DESCRIPTION OF THE TASK |
Please retype the records below exactly, from the first line through the line containing "###### Add up", and leave out any pictures.

Saved entries |
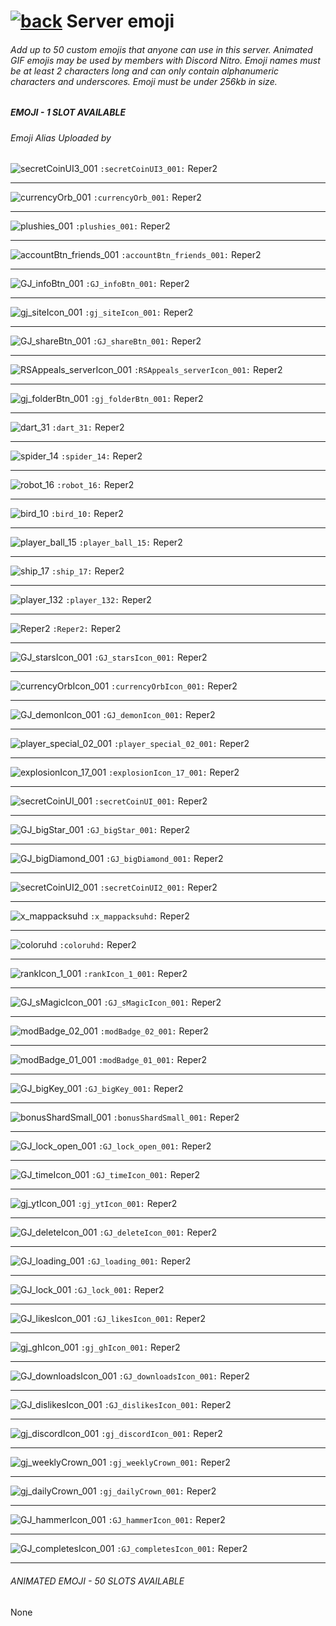 # [![back](https://cdn.discordapp.com/emojis/887168885747511396?size=32)](https://reper2.github.io/Downloadable-Files/discord/guilds/771861170256085023) Server emoji

###### Add up to 50 custom emojis that anyone can use in this server. Animated GIF emojis may be used by members with Discord Nitro. Emoji names must be at least 2 characters long and can only contain alphanumeric characters and underscores. Emoji must be under 256kb in size.

##### EMOJI - 1 SLOT AVAILABLE
###### Emoji                                                                                  Alias                        Uploaded by

![secretCoinUI3_001](https://cdn.discordapp.com/emojis/885698004940648509.png?size=32)        `:secretCoinUI3_001:`        Reper2

---

![currencyOrb_001](https://cdn.discordapp.com/emojis/885366433540874272.png?size=32)          `:currencyOrb_001:`          Reper2

---

![plushies_001](https://cdn.discordapp.com/emojis/885357890649612299.png?size=32)             `:plushies_001:`             Reper2

---

![accountBtn_friends_001](https://cdn.discordapp.com/emojis/885356969857265684.png?size=32)   `:accountBtn_friends_001:`   Reper2

---

![GJ_infoBtn_001](https://cdn.discordapp.com/emojis/885356790513008650.png?size=32)           `:GJ_infoBtn_001:`           Reper2

---

![gj_siteIcon_001](https://cdn.discordapp.com/emojis/885355104927121469.png?size=32)          `:gj_siteIcon_001:`          Reper2

---

![GJ_shareBtn_001](https://cdn.discordapp.com/emojis/885355008399405189.png?size=32)          `:GJ_shareBtn_001:`          Reper2

---

![RSAppeals_serverIcon_001](https://cdn.discordapp.com/emojis/885338094457470996.png?size=32) `:RSAppeals_serverIcon_001:` Reper2

---

![gj_folderBtn_001](https://cdn.discordapp.com/emojis/885004136230309929.png?size=32)         `:gj_folderBtn_001:`         Reper2

---

![dart_31](https://cdn.discordapp.com/emojis/884575101352308787.png?size=32)                  `:dart_31:`                  Reper2

---

![spider_14](https://cdn.discordapp.com/emojis/882537370107387945.png?size=32)                `:spider_14:`                Reper2

---

![robot_16](https://cdn.discordapp.com/emojis/882537351270780969.png?size=32)                 `:robot_16:`                 Reper2

---

![bird_10](https://cdn.discordapp.com/emojis/882537351270780969.png?size=32)                  `:bird_10:`                  Reper2

---

![player_ball_15](https://cdn.discordapp.com/emojis/882537201727062026.png?size=32)           `:player_ball_15:`           Reper2

---

![ship_17](https://cdn.discordapp.com/emojis/882537172023009290.png?size=32)                  `:ship_17:`                  Reper2

---

![player_132](https://cdn.discordapp.com/emojis/882537141173886986.png?size=32)               `:player_132:`               Reper2

---

![Reper2](https://cdn.discordapp.com/emojis/882520778376101948.png?size=32)                   `:Reper2:`                   Reper2

---

![GJ_starsIcon_001](https://cdn.discordapp.com/emojis/882468610784763944.png?size=32)         `:GJ_starsIcon_001:`         Reper2

---

![currencyOrbIcon_001](https://cdn.discordapp.com/emojis/882468428462563408.png?size=32)      `:currencyOrbIcon_001:`      Reper2

---

![GJ_demonIcon_001](https://cdn.discordapp.com/emojis/882120757478576128.png?size=32)         `:GJ_demonIcon_001:`         Reper2

---

![player_special_02_001](https://cdn.discordapp.com/emojis/882107932861419531.png?size=32)    `:player_special_02_001:`    Reper2

---

![explosionIcon_17_001](https://cdn.discordapp.com/emojis/882103369697730580.png?size=32)     `:explosionIcon_17_001:`     Reper2

---

![secretCoinUI_001](https://cdn.discordapp.com/emojis/882099420848615444.png?size=32)         `:secretCoinUI_001:`         Reper2

---

![GJ_bigStar_001](https://cdn.discordapp.com/emojis/882099304490229800.png?size=32)           `:GJ_bigStar_001:`           Reper2

---

![GJ_bigDiamond_001](https://cdn.discordapp.com/emojis/882098984112492575.png?size=32)        `:GJ_bigDiamond_001:`        Reper2

---

![secretCoinUI2_001](https://cdn.discordapp.com/emojis/882096698711765013.png?size=32)        `:secretCoinUI2_001:`        Reper2

---

![x_mappacksuhd](https://cdn.discordapp.com/emojis/882095920643190894.png?size=32)            `:x_mappacksuhd:`            Reper2

---

![coloruhd](https://cdn.discordapp.com/emojis/882095893808054282.png?size=32)                 `:coloruhd:`                 Reper2

---

![rankIcon_1_001](https://cdn.discordapp.com/emojis/882094143843745843.png?size=32)           `:rankIcon_1_001:`           Reper2

---

![GJ_sMagicIcon_001](https://cdn.discordapp.com/emojis/882090770914476104.png?size=32)        `:GJ_sMagicIcon_001:`        Reper2

---

![modBadge_02_001](https://cdn.discordapp.com/emojis/881790789787713566.png?size=32)          `:modBadge_02_001:`          Reper2

---

![modBadge_01_001](https://cdn.discordapp.com/emojis/881790688944087091.png?size=32)          `:modBadge_01_001:`          Reper2

---

![GJ_bigKey_001](https://cdn.discordapp.com/emojis/880421891456774144.png?size=32)            `:GJ_bigKey_001:`            Reper2

---

![bonusShardSmall_001](https://cdn.discordapp.com/emojis/880421014415228938.png?size=32)      `:bonusShardSmall_001:`      Reper2

---

![GJ_lock_open_001](https://cdn.discordapp.com/emojis/874091489557372928.png?size=32)         `:GJ_lock_open_001:`         Reper2

---

![GJ_timeIcon_001](https://cdn.discordapp.com/emojis/874091197365375016.png?size=32)          `:GJ_timeIcon_001:`          Reper2

---

![gj_ytIcon_001](https://cdn.discordapp.com/emojis/874090930855092265.png?size=32)            `:gj_ytIcon_001:`            Reper2

---

![GJ_deleteIcon_001](https://cdn.discordapp.com/emojis/874090880393437184.png?size=32)        `:GJ_deleteIcon_001:`        Reper2

---

![GJ_loading_001](https://cdn.discordapp.com/emojis/874089752024985632.png?size=32)           `:GJ_loading_001:`           Reper2

---

![GJ_lock_001](https://cdn.discordapp.com/emojis/874089687013290026.png?size=32)              `:GJ_lock_001:`              Reper2

---

![GJ_likesIcon_001](https://cdn.discordapp.com/emojis/874089622764937276.png?size=32)         `:GJ_likesIcon_001:`         Reper2

---

![gj_ghIcon_001](https://cdn.discordapp.com/emojis/874089226197692436.png?size=32)            `:gj_ghIcon_001:`            Reper2

---

![GJ_downloadsIcon_001](https://cdn.discordapp.com/emojis/874089111558963301.png?size=32)     `:GJ_downloadsIcon_001:`     Reper2

---

![GJ_dislikesIcon_001](https://cdn.discordapp.com/emojis/874089059876732971.png?size=32)      `:GJ_dislikesIcon_001:`      Reper2

---

![gj_discordIcon_001](https://cdn.discordapp.com/emojis/874089012489519114.png?size=32)       `:gj_discordIcon_001:`       Reper2

---

![gj_weeklyCrown_001](https://cdn.discordapp.com/emojis/874088893329313833.png?size=32)       `:gj_weeklyCrown_001:`       Reper2

---

![gj_dailyCrown_001](https://cdn.discordapp.com/emojis/874088852053164113.png?size=32)        `:gj_dailyCrown_001:`        Reper2

---

![GJ_hammerIcon_001](https://cdn.discordapp.com/emojis/874088803009187872.png?size=32)        `:GJ_hammerIcon_001:`        Reper2

---

![GJ_completesIcon_001](https://cdn.discordapp.com/emojis/873869692702445569.png?size=32)     `:GJ_completesIcon_001:`     Reper2

---


###### ANIMATED EMOJI - 50 SLOTS AVAILABLE


None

RESULT |
 # [![back](https://cdn.discordapp.com/emojis/887168885747511396?size=32)](https://reper2.github.io/Downloadable-Files/discord/guilds/771861170256085023) Server emoji

###### Add up to 50 custom emojis that anyone can use in this server. Animated GIF emojis may be used by members with Discord Nitro. Emoji names must be at least 2 characters long and can only contain alphanumeric characters and underscores. Emoji must be under 256kb in size.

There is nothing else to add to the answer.